What you will do ::
Looking at the data, count the lines where the word "задача" occurs and answer with only the number.

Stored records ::
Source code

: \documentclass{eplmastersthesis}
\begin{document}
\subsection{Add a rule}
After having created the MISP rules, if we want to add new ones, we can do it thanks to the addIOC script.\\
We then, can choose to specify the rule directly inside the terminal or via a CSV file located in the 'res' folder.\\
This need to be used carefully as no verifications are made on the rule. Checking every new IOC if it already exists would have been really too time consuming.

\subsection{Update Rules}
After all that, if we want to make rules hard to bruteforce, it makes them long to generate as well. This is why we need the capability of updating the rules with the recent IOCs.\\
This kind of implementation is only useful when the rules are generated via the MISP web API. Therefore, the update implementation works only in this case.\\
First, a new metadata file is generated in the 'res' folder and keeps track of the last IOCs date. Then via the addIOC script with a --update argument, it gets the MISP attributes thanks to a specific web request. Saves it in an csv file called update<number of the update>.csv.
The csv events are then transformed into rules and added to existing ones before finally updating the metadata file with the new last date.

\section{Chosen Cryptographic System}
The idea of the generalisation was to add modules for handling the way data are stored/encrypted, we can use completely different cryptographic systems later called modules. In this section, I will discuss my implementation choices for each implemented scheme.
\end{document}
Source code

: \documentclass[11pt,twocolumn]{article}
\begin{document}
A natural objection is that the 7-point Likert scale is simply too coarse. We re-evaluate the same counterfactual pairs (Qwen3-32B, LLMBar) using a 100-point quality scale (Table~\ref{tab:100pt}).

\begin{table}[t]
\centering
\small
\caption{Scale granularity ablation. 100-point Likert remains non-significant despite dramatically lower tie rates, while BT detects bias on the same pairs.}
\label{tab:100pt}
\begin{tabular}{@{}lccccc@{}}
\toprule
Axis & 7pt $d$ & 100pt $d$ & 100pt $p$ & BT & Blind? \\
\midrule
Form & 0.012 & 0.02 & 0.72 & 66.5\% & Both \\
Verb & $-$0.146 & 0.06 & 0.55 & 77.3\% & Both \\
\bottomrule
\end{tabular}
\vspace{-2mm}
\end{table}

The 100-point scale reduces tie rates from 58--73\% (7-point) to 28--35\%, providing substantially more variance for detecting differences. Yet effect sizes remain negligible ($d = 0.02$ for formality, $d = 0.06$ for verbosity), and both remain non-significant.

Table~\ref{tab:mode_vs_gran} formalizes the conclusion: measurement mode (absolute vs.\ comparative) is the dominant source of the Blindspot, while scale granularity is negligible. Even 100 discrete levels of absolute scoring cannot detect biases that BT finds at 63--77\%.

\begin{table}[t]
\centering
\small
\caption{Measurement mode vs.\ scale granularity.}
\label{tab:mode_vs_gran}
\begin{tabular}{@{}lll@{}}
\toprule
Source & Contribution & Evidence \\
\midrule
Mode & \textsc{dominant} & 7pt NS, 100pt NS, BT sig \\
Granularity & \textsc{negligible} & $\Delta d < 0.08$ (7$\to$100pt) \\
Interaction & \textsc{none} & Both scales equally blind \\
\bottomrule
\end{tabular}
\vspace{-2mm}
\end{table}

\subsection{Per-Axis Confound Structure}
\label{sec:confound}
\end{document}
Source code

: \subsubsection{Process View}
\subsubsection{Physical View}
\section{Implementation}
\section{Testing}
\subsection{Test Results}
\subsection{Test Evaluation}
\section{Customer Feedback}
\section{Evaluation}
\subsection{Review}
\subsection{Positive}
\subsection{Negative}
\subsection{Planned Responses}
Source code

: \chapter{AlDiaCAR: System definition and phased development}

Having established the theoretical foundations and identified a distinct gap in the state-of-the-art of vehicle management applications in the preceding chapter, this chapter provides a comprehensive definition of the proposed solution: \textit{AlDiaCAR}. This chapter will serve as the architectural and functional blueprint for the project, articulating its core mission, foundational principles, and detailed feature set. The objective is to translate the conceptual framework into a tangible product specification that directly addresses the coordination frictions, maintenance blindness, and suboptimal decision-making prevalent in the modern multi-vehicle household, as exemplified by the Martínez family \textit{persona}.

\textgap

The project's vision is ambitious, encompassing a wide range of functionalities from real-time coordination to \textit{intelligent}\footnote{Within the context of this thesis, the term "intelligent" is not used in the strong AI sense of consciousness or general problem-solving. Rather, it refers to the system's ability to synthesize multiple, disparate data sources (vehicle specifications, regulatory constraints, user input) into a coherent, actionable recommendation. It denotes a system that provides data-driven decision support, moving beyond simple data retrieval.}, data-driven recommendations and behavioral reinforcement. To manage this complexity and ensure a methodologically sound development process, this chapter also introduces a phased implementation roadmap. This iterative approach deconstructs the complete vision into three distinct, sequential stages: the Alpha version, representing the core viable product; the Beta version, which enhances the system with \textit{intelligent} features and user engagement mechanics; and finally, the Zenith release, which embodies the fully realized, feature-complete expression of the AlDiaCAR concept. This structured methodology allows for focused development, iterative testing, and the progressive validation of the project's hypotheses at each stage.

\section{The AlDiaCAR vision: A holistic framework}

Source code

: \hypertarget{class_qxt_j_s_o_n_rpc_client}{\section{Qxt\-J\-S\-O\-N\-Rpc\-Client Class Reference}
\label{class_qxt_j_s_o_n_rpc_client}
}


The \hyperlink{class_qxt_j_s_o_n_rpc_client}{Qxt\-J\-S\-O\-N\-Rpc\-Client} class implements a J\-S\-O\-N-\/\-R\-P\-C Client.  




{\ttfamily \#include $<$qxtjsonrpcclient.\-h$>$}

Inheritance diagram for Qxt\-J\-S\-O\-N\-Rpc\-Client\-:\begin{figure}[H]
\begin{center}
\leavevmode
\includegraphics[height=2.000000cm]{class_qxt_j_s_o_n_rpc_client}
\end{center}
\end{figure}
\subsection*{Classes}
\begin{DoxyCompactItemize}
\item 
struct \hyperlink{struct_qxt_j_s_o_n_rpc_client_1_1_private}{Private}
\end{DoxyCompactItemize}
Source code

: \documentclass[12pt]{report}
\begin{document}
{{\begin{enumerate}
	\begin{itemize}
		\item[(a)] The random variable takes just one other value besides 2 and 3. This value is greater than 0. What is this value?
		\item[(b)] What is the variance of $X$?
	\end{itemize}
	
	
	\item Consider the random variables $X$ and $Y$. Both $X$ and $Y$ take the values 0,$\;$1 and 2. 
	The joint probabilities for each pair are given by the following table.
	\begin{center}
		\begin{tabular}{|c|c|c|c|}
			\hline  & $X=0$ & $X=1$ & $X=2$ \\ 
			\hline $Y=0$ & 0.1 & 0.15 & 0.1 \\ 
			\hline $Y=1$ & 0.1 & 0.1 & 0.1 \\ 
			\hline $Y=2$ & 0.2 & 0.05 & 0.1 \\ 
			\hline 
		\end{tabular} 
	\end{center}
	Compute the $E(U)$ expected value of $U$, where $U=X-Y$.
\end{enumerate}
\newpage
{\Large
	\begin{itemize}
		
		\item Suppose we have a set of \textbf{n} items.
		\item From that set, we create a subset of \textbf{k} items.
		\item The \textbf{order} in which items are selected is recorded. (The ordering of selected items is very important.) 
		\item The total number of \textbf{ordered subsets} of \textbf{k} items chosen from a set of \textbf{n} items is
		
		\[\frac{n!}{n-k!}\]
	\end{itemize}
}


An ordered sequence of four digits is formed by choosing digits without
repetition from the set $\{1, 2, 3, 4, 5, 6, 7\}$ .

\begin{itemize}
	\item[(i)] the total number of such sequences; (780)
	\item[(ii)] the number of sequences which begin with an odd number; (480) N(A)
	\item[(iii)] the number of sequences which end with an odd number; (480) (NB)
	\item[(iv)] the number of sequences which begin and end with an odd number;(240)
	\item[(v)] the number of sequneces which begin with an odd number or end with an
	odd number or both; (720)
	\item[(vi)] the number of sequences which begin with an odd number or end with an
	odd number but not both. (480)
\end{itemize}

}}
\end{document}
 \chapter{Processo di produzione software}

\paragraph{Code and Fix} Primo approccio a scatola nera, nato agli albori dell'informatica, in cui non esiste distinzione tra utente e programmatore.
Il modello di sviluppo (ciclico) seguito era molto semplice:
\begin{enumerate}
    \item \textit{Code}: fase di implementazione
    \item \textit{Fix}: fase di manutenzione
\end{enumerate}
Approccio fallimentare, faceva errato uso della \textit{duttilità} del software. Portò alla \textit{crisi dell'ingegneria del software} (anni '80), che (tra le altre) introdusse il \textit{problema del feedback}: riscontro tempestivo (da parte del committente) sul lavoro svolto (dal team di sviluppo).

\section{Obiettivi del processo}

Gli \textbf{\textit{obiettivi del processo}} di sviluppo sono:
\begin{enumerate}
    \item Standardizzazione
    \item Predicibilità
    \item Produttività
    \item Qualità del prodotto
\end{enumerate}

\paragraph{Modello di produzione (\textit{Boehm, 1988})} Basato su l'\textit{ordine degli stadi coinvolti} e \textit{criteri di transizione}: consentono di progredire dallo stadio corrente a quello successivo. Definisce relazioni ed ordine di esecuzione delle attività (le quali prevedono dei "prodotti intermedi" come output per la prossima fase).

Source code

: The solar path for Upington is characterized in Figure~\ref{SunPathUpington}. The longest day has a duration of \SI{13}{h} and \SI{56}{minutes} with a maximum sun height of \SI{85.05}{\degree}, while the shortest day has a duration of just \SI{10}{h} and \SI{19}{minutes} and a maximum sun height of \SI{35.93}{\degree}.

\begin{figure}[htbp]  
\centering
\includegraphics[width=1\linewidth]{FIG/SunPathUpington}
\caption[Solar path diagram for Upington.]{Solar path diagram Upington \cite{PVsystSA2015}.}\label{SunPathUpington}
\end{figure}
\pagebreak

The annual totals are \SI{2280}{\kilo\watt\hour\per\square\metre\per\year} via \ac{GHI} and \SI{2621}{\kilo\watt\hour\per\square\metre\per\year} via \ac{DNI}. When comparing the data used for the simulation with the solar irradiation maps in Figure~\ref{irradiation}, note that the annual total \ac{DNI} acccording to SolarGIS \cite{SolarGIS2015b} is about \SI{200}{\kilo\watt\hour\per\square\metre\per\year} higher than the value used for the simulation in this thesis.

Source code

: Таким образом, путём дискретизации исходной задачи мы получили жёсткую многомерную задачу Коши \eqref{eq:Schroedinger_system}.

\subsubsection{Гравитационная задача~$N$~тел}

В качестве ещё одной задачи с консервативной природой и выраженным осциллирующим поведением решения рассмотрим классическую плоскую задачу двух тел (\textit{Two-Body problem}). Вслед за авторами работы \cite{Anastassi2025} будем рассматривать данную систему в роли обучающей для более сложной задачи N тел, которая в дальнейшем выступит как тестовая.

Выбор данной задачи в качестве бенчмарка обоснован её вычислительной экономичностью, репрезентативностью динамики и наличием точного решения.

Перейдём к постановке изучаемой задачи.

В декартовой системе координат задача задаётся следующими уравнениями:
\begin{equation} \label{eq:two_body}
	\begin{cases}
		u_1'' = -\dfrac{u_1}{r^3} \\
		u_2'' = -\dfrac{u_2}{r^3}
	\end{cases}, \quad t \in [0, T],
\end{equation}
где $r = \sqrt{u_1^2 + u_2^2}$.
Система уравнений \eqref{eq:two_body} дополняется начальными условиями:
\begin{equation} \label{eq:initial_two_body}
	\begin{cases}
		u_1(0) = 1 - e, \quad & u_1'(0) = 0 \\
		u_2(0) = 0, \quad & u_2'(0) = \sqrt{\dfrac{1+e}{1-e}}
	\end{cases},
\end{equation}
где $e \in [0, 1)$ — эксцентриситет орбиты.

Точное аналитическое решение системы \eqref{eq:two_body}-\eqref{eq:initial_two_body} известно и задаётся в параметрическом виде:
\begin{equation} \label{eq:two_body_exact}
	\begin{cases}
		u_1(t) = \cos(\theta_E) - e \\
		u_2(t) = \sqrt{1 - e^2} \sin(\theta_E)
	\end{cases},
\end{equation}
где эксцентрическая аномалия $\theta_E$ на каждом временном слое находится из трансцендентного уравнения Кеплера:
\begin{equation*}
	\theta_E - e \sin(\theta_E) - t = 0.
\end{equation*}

Result for this task ::
2